Thereby, the US import tariffs have consequences for global trade and equity markets. We, therefore, choose a chart of the MSCI World Index and put the current situation in perspective over the past six years.

 

 

 

 

 

 

 

You can see that corrections are always well followed by nice rises. The current 25% decline is historically bright and thus has characteristics of the panic surrounding the 2020 COVID crisis.


What is the expectation of the stock markets?

Macro figures and corporate figures notwithstanding, for now, everything revolves around the development of the possible final trade war. We expect that the leaders of world economic powers, such as the U.S. and China, will continue to bicker over trade terms for a while longer. No one wants to just give in and easily water down. This will result in a period of large price moves within a wide range. This is the riskiest market for investors.

The current situation of bombarding each other with measures will also culminate during this period, resulting in another panic sell-off in the stock markets. In other words; the correction in the equity markets is not yet over but will have to undergo another final decline.

The expectation is that, ultimately, the soup will never be eaten as hot as Mr. Trump has served it up. There will eventually be "deals" with China and the EU. The market has clarity and can continue the long uptrend.

For the MSCI World Global Index, we plotted the following scenario in the chart of the IShares MSCI World ETF:

MSCI world index koersverwachting

In the case of the IShares MSCI World ETF, this is between $80 and $95.This period ends with a final low at $71 to then goes up hard. This period ends with a final low at $71 to then goes up hard.

Note that this scenario is also preferred for the AEX, Dow Jones, DAX, Nasdaq!
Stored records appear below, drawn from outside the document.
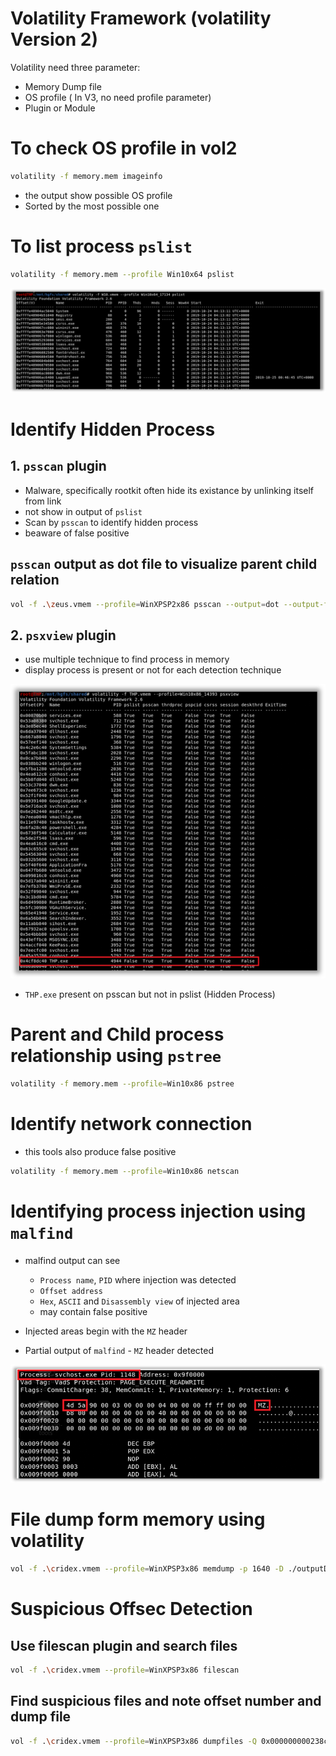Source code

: # Volatility Framework (volatility Version 2)

Volatility need three parameter:
- Memory Dump file
- OS profile ( In V3,  no need profile parameter)
- Plugin or Module


# To check OS profile in vol2

```bash
volatility -f memory.mem imageinfo
```
- the output show possible OS profile
- Sorted by the most possible one

# To list process `pslist`

```bash
volatility -f memory.mem --profile Win10x64 pslist
```

![pslist](../images/image.png)


# Identify Hidden Process


## 1. `psscan` plugin 

- Malware, specifically rootkit often hide its existance by unlinking itself from link
- not show in output of `pslist`
- Scan by `psscan` to identify hidden process
- beaware of false positive

## `psscan` output as dot file to visualize parent child relation 

```bash
vol -f .\zeus.vmem --profile=WinXPSP2x86 psscan --output=dot --output-file=zeus.dot
```



## 2. `psxview` plugin

- use multiple technique to find process in memory
- display process is present or not for each detection technique

![psxview](../images/image-1.png)

- `THP.exe` present on psscan but not in pslist (Hidden Process)

# Parent and Child process relationship using `pstree`

```bash
volatility -f memory.mem --profile=Win10x86 pstree
```

# Identify network connection 

- this tools also produce false positive

```bash
volatility -f memory.mem --profile=Win10x86 netscan

```

# Identifying process injection using `malfind`

- malfind output can see
    - `Process name`, `PID` where injection was detected
    - `Offset address`
    - `Hex`, `ASCII` and `Disassembly view` of injected area
    - may contain false positive

- Injected areas begin with the `MZ` header
- Partial output of `malfind` - `MZ` header detected

![malfind](../images/image-2.png)

# File dump form memory using volatility

```bash
vol -f .\cridex.vmem --profile=WinXPSP3x86 memdump -p 1640 -D ./outputDir
```

# Suspicious Offsec  Detection

## Use filescan plugin and search files

```bash
vol -f .\cridex.vmem --profile=WinXPSP3x86 filescan
```
## Find suspicious files and note offset number and dump file 

```bash
vol -f .\cridex.vmem --profile=WinXPSP3x86 dumpfiles -Q 0x000000000238c778 -D ./outputDir
```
How to handle the current situation in the stock markets most wisely


Experience shows that volatile markets with a wide price range are not suitable for private investors to trade in. Of course there are opportunities but the risk is far too high and will eventually lead to disappointment. Investing is a matter of patience and timing .
We offer for your consideration not to trade at all for the time being (patience). This sounds boring but is the wisest thing to do if you are not an experienced professional trader.

Do watch the price of your favorite index or stock every day. If the close goes below the current low (AEX 784, DOW 36400, etc) the timing becomes important. The expectation is that from breaking through at the close below the current low, the price can drop another 8-10%. This usually happens in a panic. The optimal timing would then arise at AEX 710.

If you are a more calm and cautious investor, you might consider letting the whole storm blow over. The decline is, according to our system and belief, an interim correction. Once calm has returned and the markets show a healthy upward trend again, at that point you can consider taking positions or expanding. The long-term trend is up.

Good luck!

 

Disclaimer: Investing involves risk. Our analysts are not financial advisors. Always consult an advisor when making financial decisions. The information and tips provided on this website are based on our analysts' own insights and experiences. They are, therefore, for educational purposes only.